Nunca Manoel de Barros deixou de atender ao telefone
As palavras saem meio borradas, mas mesmo assim ele conversa bastante e repete o quanto for necessário. Aos 95 anos, o senhorzinho de bigode atende mais uma das dezenas de ligações que tenho feito ao longo da vida de jornalista. Nunca Manoel de Barros deixou de atender.
Ele não usa celular. É na base do telefone fixo que tenho conversado há mais de 20 anos com o poeta. É a forma rápida de “trocar uma ideia” com o homem mais sensível, atencioso e sorridente que já conheci.

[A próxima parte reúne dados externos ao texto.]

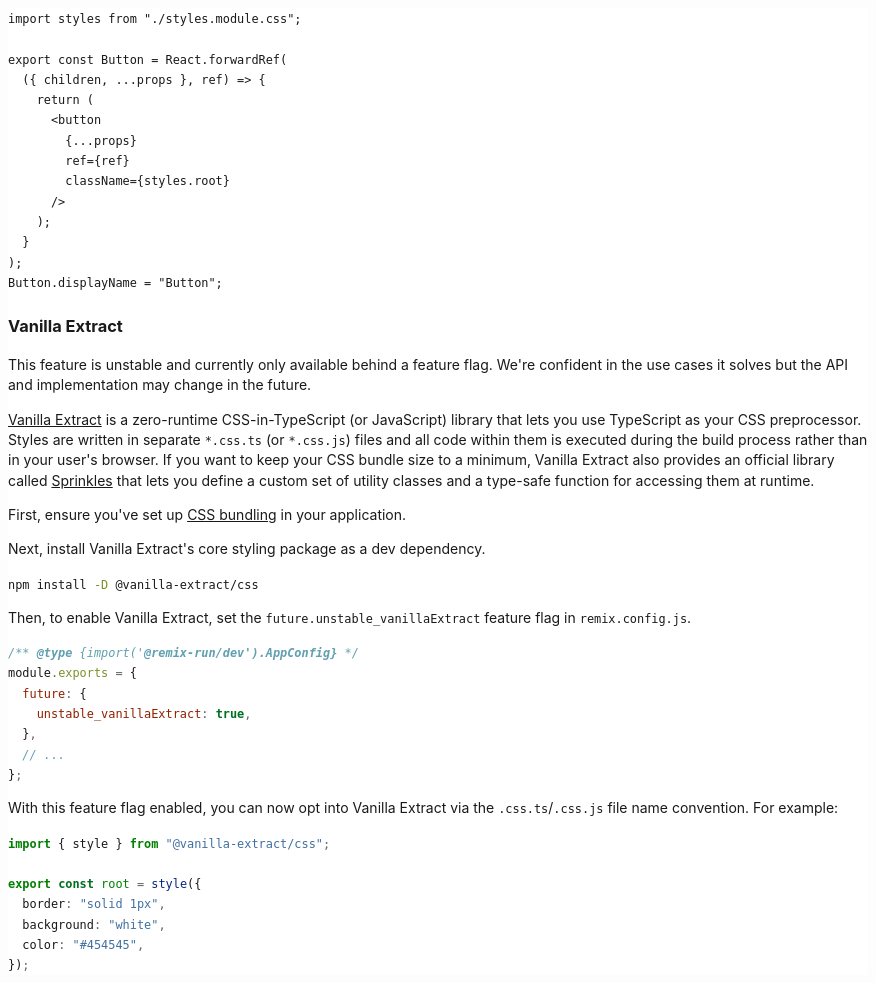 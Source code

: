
```tsx filename=app/components/button/index.js lines=[1,9]
import styles from "./styles.module.css";

export const Button = React.forwardRef(
  ({ children, ...props }, ref) => {
    return (
      <button
        {...props}
        ref={ref}
        className={styles.root}
      />
    );
  }
);
Button.displayName = "Button";
```

### Vanilla Extract

<docs-warning>This feature is unstable and currently only available behind a feature flag. We're confident in the use cases it solves but the API and implementation may change in the future.</docs-warning>

[Vanilla Extract][vanilla-extract] is a zero-runtime CSS-in-TypeScript (or JavaScript) library that lets you use TypeScript as your CSS preprocessor. Styles are written in separate `*.css.ts` (or `*.css.js`) files and all code within them is executed during the build process rather than in your user's browser. If you want to keep your CSS bundle size to a minimum, Vanilla Extract also provides an official library called [Sprinkles][sprinkles] that lets you define a custom set of utility classes and a type-safe function for accessing them at runtime.

First, ensure you've set up [CSS bundling][css-bundling] in your application.

Next, install Vanilla Extract's core styling package as a dev dependency.

```sh
npm install -D @vanilla-extract/css
```

Then, to enable Vanilla Extract, set the `future.unstable_vanillaExtract` feature flag in `remix.config.js`.

```js filename=remix.config.js
/** @type {import('@remix-run/dev').AppConfig} */
module.exports = {
  future: {
    unstable_vanillaExtract: true,
  },
  // ...
};
```

With this feature flag enabled, you can now opt into Vanilla Extract via the `.css.ts`/`.css.js` file name convention. For example:

```ts filename=app/components/button/styles.css.ts
import { style } from "@vanilla-extract/css";

export const root = style({
  border: "solid 1px",
  background: "white",
  color: "#454545",
});
```


[custom-properties]: https://developer.mozilla.org/en-US/docs/Web/CSS/--*
[link]: ../components/link
[route-module-links]: ../route/links
[styled-components-example]: https://github.com/remix-run/examples/tree/main/styled-components
[examples]: https://github.com/remix-run/examples
[styled-components-issue]: https://github.com/styled-components/styled-components/issues/3660
[tailwind]: https://tailwindcss.com
[tailwind-functions-and-directives]: https://tailwindcss.com/docs/functions-and-directives
[tailwind-intelli-sense-extension]: https://marketplace.visualstudio.com/items?itemName=bradlc.vscode-tailwindcss
[postcss]: https://postcss.org
[autoprefixer]: https://github.com/postcss/autoprefixer
[postcss-preset-env]: https://preset-env.cssdb.org
[css modules]: https://github.com/css-modules/css-modules
[regular-stylesheet-imports]: #regular-stylesheets
[server-dependencies-to-bundle]: ../file-conventions/remix-config#serverdependenciestobundle
[css-bundling]: #css-bundling
[vanilla-extract]: https://vanilla-extract.style
[sprinkles]: https://vanilla-extract.style/documentation/packages/sprinkles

Mas mesmo que tentasse uma conversa frente a frente, não conseguiria, adverte o poeta. “Ando meio sem graça, não estou mais recebendo visitas”, responde quando a pergunta é a básica: “Como o senhor está?”
Parece pretensão minha, mas não encontro ninguém na cidade que tenha mais a dizer que Manoel de Barros. É claro que não ligo para perturbar o homem à toa, ou debater questões pessoais.
Já telefonei para falar sobre a questão indígena, para discutir comportamento e, é claro, para conversar sobre arte e sobre o Pantanal. Nunca Manoel pediu para desligar, sempre fui eu, constrangida pelo tempo “desperdiçado” por ele comigo.
Lembro que um dia, na década de 90, consegui até dividir o telefonema com alguns meninos de assentamento rural que formavam o grupo “Poetas do Cerrado” e tinham como sonho falar com Manoel. Por um bom tempo, os garotos se revezaram no telefone, alguns só para dizer oi.
Hoje, lá pelas 10 da manhã, procurei Manoel de Barros mais uma vez, desta vez para conversar sobre prêmio internacional conquistado pelo nosso grande poeta. Ao atender, uma das funcionárias da casa surpreendeu minha certeza. “Vou ver se ele vai atender, porque ultimamente não anda falando ao telefone”.
Tive sorte. Manoel não mudou.
O prêmio - Manoel de Barros é o primeiro autor brasileiro a receber o Prêmio de Literatura Casa da América Latina/Banif, instituído em Portugual há 7 anos. Venceu com a “Poesia Completa” (no Brasil, lançado pela editora Leya).
A homenagem hoje em Portugal não terá a presença de Manoel. No lugar dele seguiu a filha Martha, não por qualquer motivo preocupante, diz sorrindo o vencedor. “Não estou doente, estou velho, é só isso mesmo”, conta.
Os títulos e mais títulos conferidos não só pelas academias, mas por gente de todo tipo que encontrou na poesia de Manoel algo compreensivo e tocante, não parecem empolgar o poeta. “Fico feliz, mas é só outra viagem. O que mais me interessa mesmo é continuar escrevendo”.
E o lápis continua na mão. Sem sair de casa “para nada”, como resume o poeta, os dias no imóvel da rua Piratininga são de observação e escrita. “Ainda consigo”, ri o homem aparelhado para gostar de passarinhos.
Manoel escreve, escreve, mas já não são só poesias. É algo a mais ou a menos. Ele mesmo ensinou que a importância de uma coisa há que ser medida pelo encantamento que produza em nós, não é.
E perto dos 100 anos, ele continua assim, tentando novos encantamentos. “Não sei dizer o que ando escrevendo, são ideias”, diz.
Nesta semana, Manoel conta que sentou para escrever poesia por agradecimento. Como não poderia ir até à Europa, deu o obrigado com rãs, formigas e brisas.
“Enviei o que escrevi pela minha filha Martha. Espero que eles tenham gostado”, comenta com verdadeira humildade. Leio as frases para o poeta e ele confirma em meio a uma gargalhada. "É minha. Totalmente minha".
“Fôssemos merecidos de água, de chão, de rãs, de árvores, de brisas e de graças! Nossas palavras não tinham lugar marcado. A gente andava atoamente em nossas origens. Só as pedras sabiam o formato do silêncio. A gente não queria significar, mas só cantar. A gente só queria demais era mudar as feições da natureza. Tipo assim: Hoje eu vi um lagarto lamber as pernas da manhã. Ou tipo assim: Nós vimos uma formiga frondosa ajoelhada na pedra.
Aliás, depois de grandes a gente viu que o cu de uma formiga é mais importante para a humanidade do que a Bomba Atômica”, agradece Manoel aos portugueses.